A Unifying Probabilistic Perspective for Spectral Dimensionality Reduction: Insights and New Models

TL;DR

This paper presents a unifying probabilistic framework for spectral dimensionality reduction methods, introduces new models like MEU and ALLE, and demonstrates their effectiveness on real datasets.

Contribution

It unifies spectral methods under a Gaussian Markov random field perspective and proposes new models and regularization techniques for improved dimensionality reduction.

Findings

MEU generalizes PCA and relates to Laplacian eigenmaps and isomap.

ALLE performs maximum likelihood LLE exactly.

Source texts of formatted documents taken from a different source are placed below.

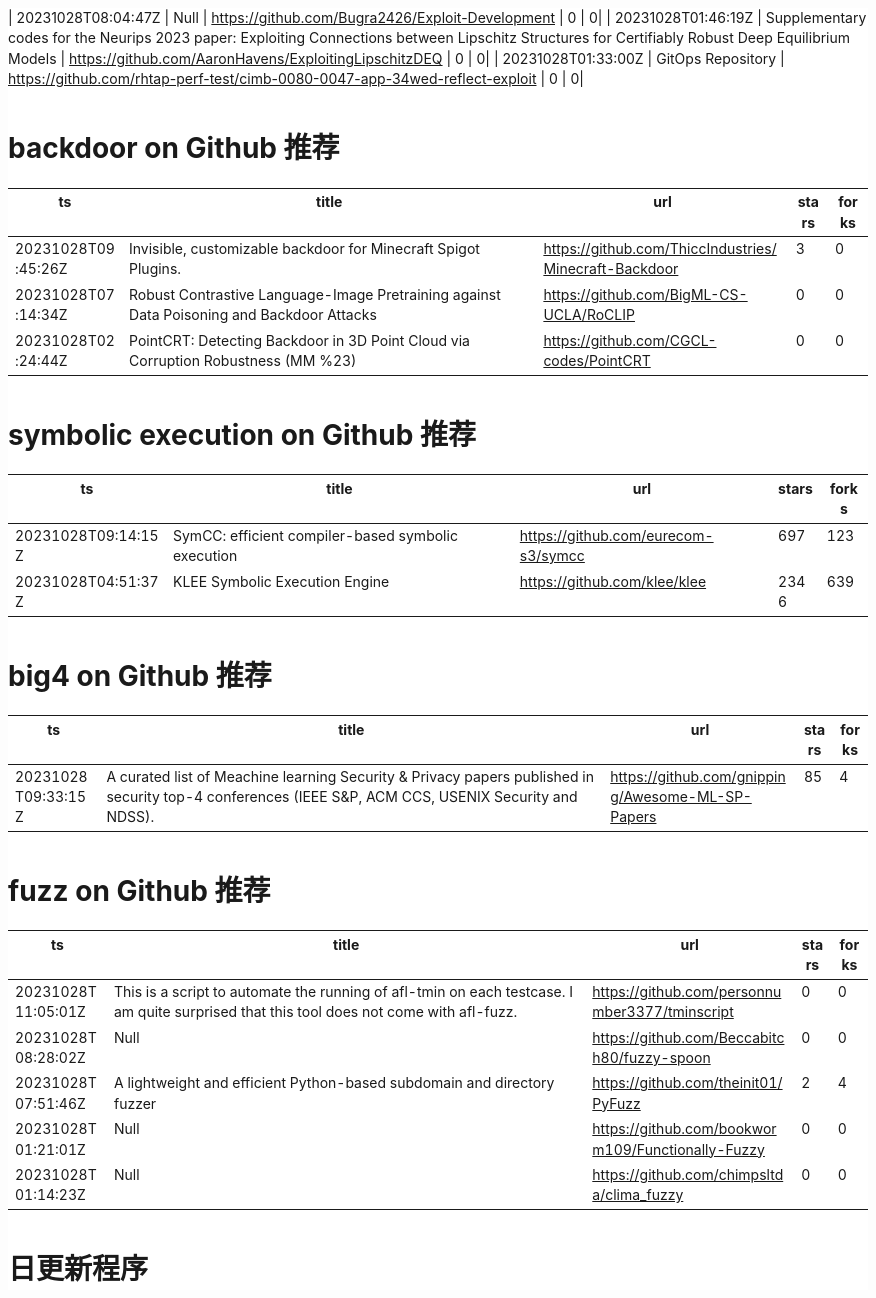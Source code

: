 | 20231028T08:04:47Z | Null | https://github.com/Bugra2426/Exploit-Development | 0 | 0| 
| 20231028T01:46:19Z | Supplementary codes for the Neurips 2023 paper: Exploiting Connections between Lipschitz Structures for Certifiably Robust Deep Equilibrium Models  | https://github.com/AaronHavens/ExploitingLipschitzDEQ | 0 | 0| 
| 20231028T01:33:00Z | GitOps Repository | https://github.com/rhtap-perf-test/cimb-0080-0047-app-34wed-reflect-exploit | 0 | 0| 


# backdoor on Github 推荐
| ts | title | url | stars | forks| 
| --- | --- | --- | --- | ---| 
| 20231028T09:45:26Z | Invisible, customizable backdoor for Minecraft Spigot Plugins. | https://github.com/ThiccIndustries/Minecraft-Backdoor | 3 | 0| 
| 20231028T07:14:34Z | Robust Contrastive Language-Image Pretraining against Data Poisoning and Backdoor Attacks | https://github.com/BigML-CS-UCLA/RoCLIP | 0 | 0| 
| 20231028T02:24:44Z | PointCRT: Detecting Backdoor in 3D Point Cloud via Corruption Robustness (MM %23) | https://github.com/CGCL-codes/PointCRT | 0 | 0| 


# symbolic execution on Github 推荐
| ts | title | url | stars | forks| 
| --- | --- | --- | --- | ---| 
| 20231028T09:14:15Z | SymCC: efficient compiler-based symbolic execution | https://github.com/eurecom-s3/symcc | 697 | 123| 
| 20231028T04:51:37Z | KLEE Symbolic Execution Engine | https://github.com/klee/klee | 2346 | 639| 


# big4 on Github 推荐
| ts | title | url | stars | forks| 
| --- | --- | --- | --- | ---| 
| 20231028T09:33:15Z | A curated list of Meachine learning Security & Privacy papers published in security top-4 conferences (IEEE S&P, ACM CCS, USENIX Security and NDSS). | https://github.com/gnipping/Awesome-ML-SP-Papers | 85 | 4| 


# fuzz on Github 推荐
| ts | title | url | stars | forks| 
| --- | --- | --- | --- | ---| 
| 20231028T11:05:01Z | This is a script to automate the running of afl-tmin on each testcase. I am quite surprised that this tool does not come with afl-fuzz. | https://github.com/personnumber3377/tminscript | 0 | 0| 
| 20231028T08:28:02Z | Null | https://github.com/Beccabitch80/fuzzy-spoon | 0 | 0| 
| 20231028T07:51:46Z |  A lightweight and efficient Python-based subdomain and directory fuzzer | https://github.com/theinit01/PyFuzz | 2 | 4| 
| 20231028T01:21:01Z | Null | https://github.com/bookworm109/Functionally-Fuzzy | 0 | 0| 
| 20231028T01:14:23Z | Null | https://github.com/chimpsltda/clima_fuzzy | 0 | 0| 



# 日更新程序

Models are competitive on robot navigation and human motion data.

Abstract

We introduce a new perspective on spectral dimensionality reduction which views these methods as Gaussian Markov random fields (GRFs). Our unifying perspective is based on the maximum entropy principle which is in turn inspired by maximum variance unfolding. The resulting model, which we call maximum entropy unfolding (MEU) is a nonlinear generalization of principal component analysis. We relate the model to Laplacian eigenmaps and isomap. We show that parameter fitting in the locally linear embedding (LLE) is approximate maximum likelihood MEU. We introduce a variant of LLE that performs maximum likelihood exactly: Acyclic LLE (ALLE). We show that MEU and ALLE are competitive with the leading spectral approaches on a robot navigation visualization and a human motion capture data set. Finally the maximum likelihood perspective allows us to introduce a new approach to dimensionality reduction based on L1 regularization of the Gaussian random field via the graphical lasso.